The night is dark but the street is bright with the glow of countless flashing signs and colorful lights. Thousands of people crowd the streets: men, women, and children from every country, ethnicity, and religion. Some are selling, some are buying, some are just looking, but they’re all there for one reason.
Sex.
This is Bangla Road, one of the most notorious red light districts in Thailand. This one kilometer stretch of Patong Beach is filled with girls dancing on poles, prostitutes strutting suggestively, and six foot tall ladyboys covered in feathers. Each of the countless bars is represented by promoters working the streets, men and women who clamor to present every passerby with the laminated menu of their establishment.
Menus of women.
This is the environment I was in three nights ago.
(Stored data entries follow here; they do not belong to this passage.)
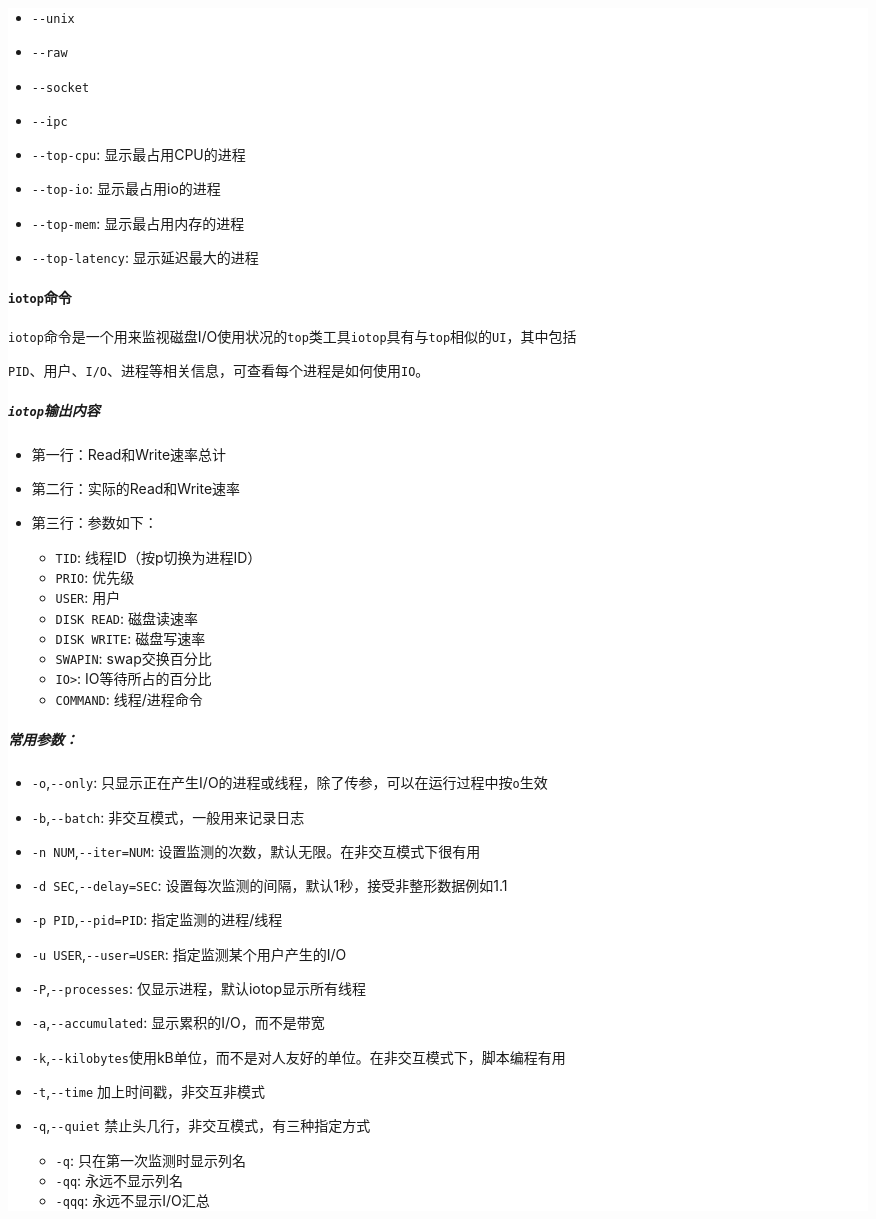 * `--unix`

* `--raw`

* `--socket`

* `--ipc`

* `--top-cpu`: 显示最占用CPU的进程

* `--top-io`: 显示最占用io的进程

* `--top-mem`: 显示最占用内存的进程

* `--top-latency`: 显示延迟最大的进程

#### `iotop`命令

`iotop`命令是一个用来监视磁盘I/O使用状况的`top`类工具`iotop`具有与`top`相似的`UI`，其中包括

`PID`、用户、`I/O`、进程等相关信息，可查看每个进程是如何使用`IO`。

##### `iotop`输出内容

* 第一行：Read和Write速率总计 

* 第二行：实际的Read和Write速率

* 第三行：参数如下：
  * `TID`: 线程ID（按p切换为进程ID）
  * `PRIO`: 优先级
  * `USER`: 用户
  * `DISK READ`: 磁盘读速率
  * `DISK WRITE`: 磁盘写速率
  * `SWAPIN`: swap交换百分比
  * `IO>`: IO等待所占的百分比
  * `COMMAND`: 线程/进程命令

##### 常用参数：

* `-o`,`--only`: 只显示正在产生I/O的进程或线程，除了传参，可以在运行过程中按`o`生效

* `-b`,`--batch`: 非交互模式，一般用来记录日志

* `-n NUM`,`--iter=NUM`: 设置监测的次数，默认无限。在非交互模式下很有用

* `-d SEC`,`--delay=SEC`: 设置每次监测的间隔，默认1秒，接受非整形数据例如1.1

* `-p PID`,`--pid=PID`: 指定监测的进程/线程

* `-u USER`,`--user=USER`: 指定监测某个用户产生的I/O

* `-P`,`--processes`: 仅显示进程，默认iotop显示所有线程

* `-a`,`--accumulated`: 显示累积的I/O，而不是带宽

* `-k`,`--kilobytes`使用kB单位，而不是对人友好的单位。在非交互模式下，脚本编程有用

* `-t`,`--time` 加上时间戳，非交互非模式

* `-q`,`--quiet` 禁止头几行，非交互模式，有三种指定方式
  * `-q`: 只在第一次监测时显示列名
  * `-qq`: 永远不显示列名
  * `-qqq`: 永远不显示I/O汇总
The eleven other men of my World Race squad and I accompanied our ministry contact on a prayer walk through the heart of darkness. The women of our squad had been ministering to this area for over two weeks by going into the bars at night and building relationships with the girls who work there. This was our chance to see firsthand just how broken this little part of the world is.
As we walked through the streets, praying and speaking life over the whole place, I noticed something. It was easy to love the women we passed. It was easy to see girls who are forced (either by family or finances or fear) to sell their bodies, and to have my heart broken and full of compassion for them. It was easy to forgive them and look into their eyes and smile and hope they could hear how much their Papa loves them.
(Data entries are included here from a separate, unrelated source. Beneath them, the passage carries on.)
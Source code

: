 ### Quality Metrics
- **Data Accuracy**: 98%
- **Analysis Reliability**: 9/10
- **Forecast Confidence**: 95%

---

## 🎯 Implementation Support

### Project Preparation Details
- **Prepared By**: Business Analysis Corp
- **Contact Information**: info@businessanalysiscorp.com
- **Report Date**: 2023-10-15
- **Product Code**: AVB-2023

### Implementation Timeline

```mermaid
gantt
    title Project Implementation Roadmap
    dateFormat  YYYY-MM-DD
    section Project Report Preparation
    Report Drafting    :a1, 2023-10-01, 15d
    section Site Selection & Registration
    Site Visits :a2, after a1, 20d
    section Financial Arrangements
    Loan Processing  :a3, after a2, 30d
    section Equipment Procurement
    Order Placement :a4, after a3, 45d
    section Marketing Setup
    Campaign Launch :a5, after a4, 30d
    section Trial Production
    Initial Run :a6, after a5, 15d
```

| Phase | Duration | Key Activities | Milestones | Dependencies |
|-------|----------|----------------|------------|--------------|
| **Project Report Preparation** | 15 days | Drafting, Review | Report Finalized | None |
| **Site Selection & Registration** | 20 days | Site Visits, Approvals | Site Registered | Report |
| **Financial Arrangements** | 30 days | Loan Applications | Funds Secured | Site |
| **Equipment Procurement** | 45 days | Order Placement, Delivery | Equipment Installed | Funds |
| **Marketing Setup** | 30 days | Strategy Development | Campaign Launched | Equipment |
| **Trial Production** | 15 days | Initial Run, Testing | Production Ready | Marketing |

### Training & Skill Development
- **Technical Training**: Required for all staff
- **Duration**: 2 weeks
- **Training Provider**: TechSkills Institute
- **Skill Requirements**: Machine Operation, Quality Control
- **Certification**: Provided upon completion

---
Not so easy were the men. For every one of the 1,500+ girls in that place, there was a man taking advantage of her. Some were selling, promoting them like objects. Others were buying…if not with their wallets, then with their eyes. The men I wanted to hate. I wanted to punish them for treating Abba’s princesses like a dessert on a buffet. I wanted to punch them right where it counts and damn them to hell for their sins.
But I’ve realized something. I’m not better than them. I’d like for you to think so, sure. I mean I should have my crap together right? My dad’s a pastor, I helped lead a large college ministry for years, I’m not only on an 11 month missions trip to four continents, but I’m one of the three leaders in charge of the whole thing. My Christian resume is looking pretty good.
It would be so easy to listen to people tell me how glad they are that I’m not like “those guys.” It would be easy to accept the honest admiration of women who have seen the men on the streets of Thailand and thank me for being something different. It would be easy for me to judge that man on the street, hate him for how he’s exploiting God’s daughters.
But I am that man.
I am the man that has looked at a woman like an object. I am the man who has searched for women who would satisfy desires that should be only for my future wife. I am the man who has received sexual gratification because a woman was coerced into taking off her clothes and performing.
Sure I’ve never bought a prostitute. I’ve never been to a strip club. I’ve never even had sex. But I have done all of the above and more on the privacy of the internet. In my heart, where it counts, I’ve committed all of the sins that I would love to judge the man on Bangla road for.
I know I’m forgiven. I know I’m healed. I know that though I have failed even in the last few weeks, Papa is taking me to deeper levels of freedom. But I also know we live in a culture that screams for us to keep our faults hidden, our failures locked away, and our skeletons buried in our closets. We live in a culture of leaders that show us only the wins, the trophies, the displays of strength.
I refuse to be another one of those leaders.
I will bring freedom even if it means being the first to die.